▸ **What the exercise asks**
Report each line from the entries in which "that" can be found.
(Beginning of Input for this task)
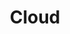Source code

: ---
title: Cloud
description: A collection of projects on cloud
image: cloud-icon.png

# Badge style
style:
    background: "#2a9d8f"
    color: "#fff"
---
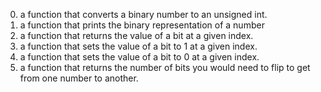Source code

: 0. a function that converts a binary number to an unsigned int.
1. a function that prints the binary representation of a number
2. a function that returns the value of a bit at a given index.
3. a function that sets the value of a bit to 1 at a given index.
4. a function that sets the value of a bit to 0 at a given index.
5. a function that returns the number of bits you would need to flip to get from one number to another.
(End of Input for this task)
▸ **Response to this task**
: 0. a function that converts a binary number to an unsigned int.
1. a function that prints the binary representation of a number
2. a function that returns the value of a bit at a given index.
3. a function that sets the value of a bit to 1 at a given index.
4. a function that sets the value of a bit to 0 at a given index.
5. a function that returns the number of bits you would need to flip to get from one number to another.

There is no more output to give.